There. That was my piece. All I had to say. It's your turn to answer.

"Are you insane, Sasha?" I ask, pausing to catch my breath. "Or psychotic?"

I take another breath and then sit up slowly and carefully. One vertebra at a time.

"How did you get so twisted? I loved you – only you. I never had any feelings for Cara after me and you got together. How did you manage to skew our relationship into one big fuck up? I don't understand it. You've hurt me beyond words. Once we're off the lake, I'm never seeing you again."

"Eric!" I screech in a voice that I don't recognize. "When you say things like that it makes me angry." I get up and stand over you. "Why can't you be nice to me for a change?"

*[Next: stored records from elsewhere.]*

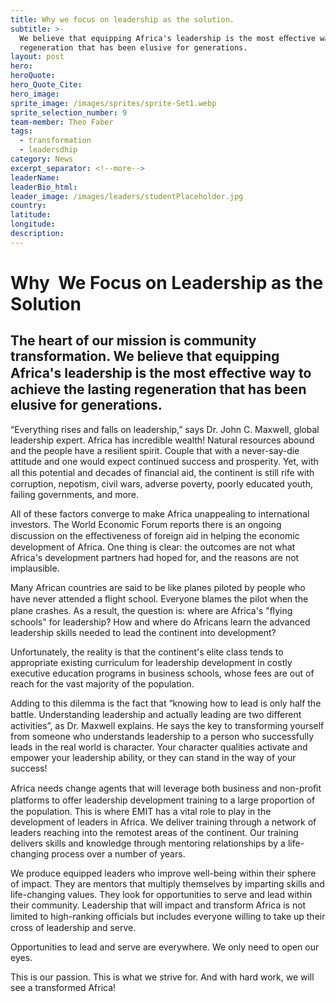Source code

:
 ```yaml
---
title: Why we focus on leadership as the solution.
subtitle: >-
  We believe that equipping Africa's leadership is the most eﬀective way to achieve the lasting
  regeneration that has been elusive for generations.
layout: post
hero:
heroQuote:
hero_Quote_Cite:
hero_image:
sprite_image: /images/sprites/sprite-Set1.webp
sprite_selection_number: 9
team-member: Theo Faber
tags:
  - transformation
  - leadersdhip
category: News
excerpt_separator: <!--more-->
leaderName:
leaderBio_html:
leader_image: /images/leaders/studentPlaceholder.jpg
country:
latitude:
longitude:
description:
---
```

# Why&nbsp; We Focus on Leadership as the Solution

## The heart of our mission is community transformation. We believe that equipping Africa's leadership is the most eﬀective way to achieve the lasting regeneration that has been elusive for generations.

“Everything rises and falls on leadership,” says Dr. John C. Maxwell, global leadership expert. Africa has incredible wealth\! Natural resources abound and the people have a resilient spirit. Couple that with a never-say-die attitude and one would expect continued success and prosperity. Yet, with all this potential and decades of ﬁnancial aid, the continent is still rife with corruption, nepotism, civil wars, adverse poverty, poorly educated youth, failing governments, and more.

All of these factors converge to make Africa unappealing to international investors. The World Economic Forum reports there is an ongoing discussion on the eﬀectiveness of foreign aid in helping the economic development of Africa. One thing is clear: the outcomes are not what Africa's development partners had hoped for, and the reasons are not implausible.&nbsp;

Many African countries are said to be like planes piloted by people who have never attended a ﬂight school. Everyone blames the pilot when the plane crashes. As a result, the question is: where are Africa's "ﬂying schools" for leadership? How and where do Africans learn the advanced leadership skills needed to lead the continent into development?

Unfortunately, the reality is that the continent's elite class tends to appropriate existing curriculum for leadership development in costly executive education programs in business schools, whose fees are out of reach for the vast majority of the population.

Adding to this dilemma is the fact that “knowing how to lead is only half the battle. Understanding leadership and actually leading are two diﬀerent activities”, as Dr. Maxwell explains. He says the key to transforming yourself from someone who understands leadership to a person who successfully leads in the real world is character. Your character qualities activate and empower your leadership ability, or they can stand in the way of your success\!

Africa needs change agents that will leverage both business and non-proﬁt platforms to oﬀer leadership development training to a large proportion of the population. This is where EMIT has a vital role to play in the development of leaders in Africa. We deliver training through a network of leaders reaching into the remotest areas of the continent. Our training delivers skills and knowledge through mentoring relationships by a life-changing process over a number of years.&nbsp;

We produce equipped leaders who improve well-being within their sphere of impact. They are mentors that multiply themselves by imparting skills and life-changing values. They look for opportunities to serve and lead within their community. Leadership that will impact and transform Africa is not limited to high-ranking oﬃcials but includes everyone willing to take up their cross of leadership and serve.&nbsp;

Opportunities to lead and serve are everywhere. We only need to open our eyes.

This is our passion. This is what we strive for. And with hard work, we will see a transformed Africa\!&nbsp;
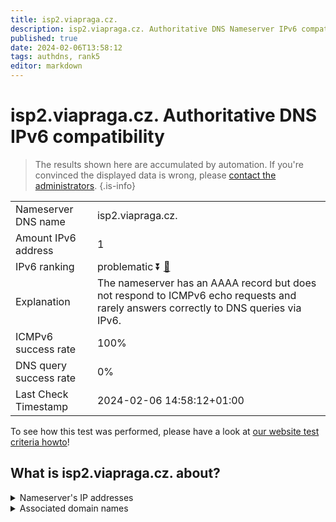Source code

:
 ```yaml
---
title: isp2.viapraga.cz.
description: isp2.viapraga.cz. Authoritative DNS Nameserver IPv6 compatibility
published: true
date: 2024-02-06T13:58:12
tags: authdns, rank5
editor: markdown
---
```


# isp2.viapraga.cz. Authoritative DNS IPv6 compatibility

> The results shown here are accumulated by automation. If you're convinced the displayed data is wrong, please [contact the administrators](/howto/chat). 
{.is-info}




|   |   |
| - | - |
| Nameserver DNS name | isp2.viapraga.cz.
| Amount IPv6 address | 1
| IPv6 ranking | problematic :arrow_double_down: [🔗](/howto/ranking) |
| Explanation | The nameserver has an AAAA record but does not respond to ICMPv6 echo requests and rarely answers correctly to DNS queries via IPv6. |
| ICMPv6 success rate | 100%|
| DNS query success rate | 0% |
| Last Check Timestamp | 2024-02-06 14:58:12+01:00 |

To see how this test was performed, please have a look at [our website test criteria howto](/howto/testcriteria/authdns)!


## What is isp2.viapraga.cz. about?




<details>
<summary>Nameserver's IP addresses</summary>

2001:b80:2::1:1

</details>



<details>
<summary>Associated domain names</summary>

www.skoda-auto.com

</details>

I straighten up, sitting taller. Even though I can barely lift my arms and feel like I have glass in my bones, I could still do some damage to that little mite yelling in my face.

"Sasha, nothing I do will make any difference now."

I huff.

"Shut up, Eric," I say, kicking a stone at him.

You're right, though. You really are. Honestly, it wouldn't make any difference if you started being nice to me at this point. There's no going back from this. Nothing you say will ever change what I had done. What I've done. What I'm doing.